== Segment start ==

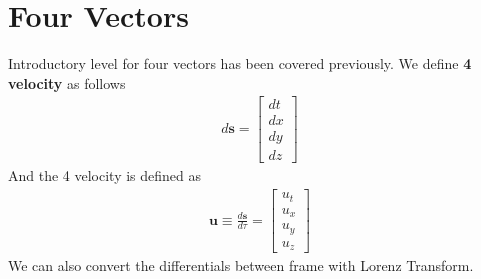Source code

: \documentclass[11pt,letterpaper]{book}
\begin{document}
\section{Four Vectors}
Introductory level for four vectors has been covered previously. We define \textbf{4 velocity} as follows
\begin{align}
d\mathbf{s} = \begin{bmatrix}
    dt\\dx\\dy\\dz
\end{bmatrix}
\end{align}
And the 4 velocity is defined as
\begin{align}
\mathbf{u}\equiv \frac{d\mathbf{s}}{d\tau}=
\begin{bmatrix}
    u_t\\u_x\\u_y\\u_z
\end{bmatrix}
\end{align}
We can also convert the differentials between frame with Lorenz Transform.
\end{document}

== Segment end ==
== Segment start ==

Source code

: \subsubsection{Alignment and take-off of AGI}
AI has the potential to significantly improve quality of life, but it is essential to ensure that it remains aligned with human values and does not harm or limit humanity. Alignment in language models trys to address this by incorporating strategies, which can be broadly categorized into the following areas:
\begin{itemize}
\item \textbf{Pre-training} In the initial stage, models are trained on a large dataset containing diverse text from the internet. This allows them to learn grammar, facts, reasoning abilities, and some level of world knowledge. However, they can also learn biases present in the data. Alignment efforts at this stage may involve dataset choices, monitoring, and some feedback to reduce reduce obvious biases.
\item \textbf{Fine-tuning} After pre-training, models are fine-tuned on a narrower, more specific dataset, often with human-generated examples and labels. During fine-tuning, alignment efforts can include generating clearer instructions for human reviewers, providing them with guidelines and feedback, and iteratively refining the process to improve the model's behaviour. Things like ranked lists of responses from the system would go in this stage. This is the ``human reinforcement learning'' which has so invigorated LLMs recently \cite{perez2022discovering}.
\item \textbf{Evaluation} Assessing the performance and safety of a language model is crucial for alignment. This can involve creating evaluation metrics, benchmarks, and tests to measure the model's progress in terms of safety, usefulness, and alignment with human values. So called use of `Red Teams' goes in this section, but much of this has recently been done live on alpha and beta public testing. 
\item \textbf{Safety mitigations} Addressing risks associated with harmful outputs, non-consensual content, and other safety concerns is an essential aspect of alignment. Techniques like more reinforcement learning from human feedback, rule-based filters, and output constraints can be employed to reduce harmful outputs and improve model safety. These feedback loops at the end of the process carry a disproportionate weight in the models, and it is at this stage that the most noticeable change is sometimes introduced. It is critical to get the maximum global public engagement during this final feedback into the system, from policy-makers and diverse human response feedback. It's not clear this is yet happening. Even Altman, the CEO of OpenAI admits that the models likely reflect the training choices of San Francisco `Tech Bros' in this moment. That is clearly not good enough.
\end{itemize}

== Segment end ==

> _Prompt_: Return a copy of each line in the entries that contains "which".

> _Exercise response_:
AI has the potential to significantly improve quality of life, but it is essential to ensure that it remains aligned with human values and does not harm or limit humanity. Alignment in language models trys to address this by incorporating strategies, which can be broadly categorized into the following areas:
\item \textbf{Fine-tuning} After pre-training, models are fine-tuned on a narrower, more specific dataset, often with human-generated examples and labels. During fine-tuning, alignment efforts can include generating clearer instructions for human reviewers, providing them with guidelines and feedback, and iteratively refining the process to improve the model's behaviour. Things like ranked lists of responses from the system would go in this stage. This is the ``human reinforcement learning'' which has so invigorated LLMs recently \cite{perez2022discovering}.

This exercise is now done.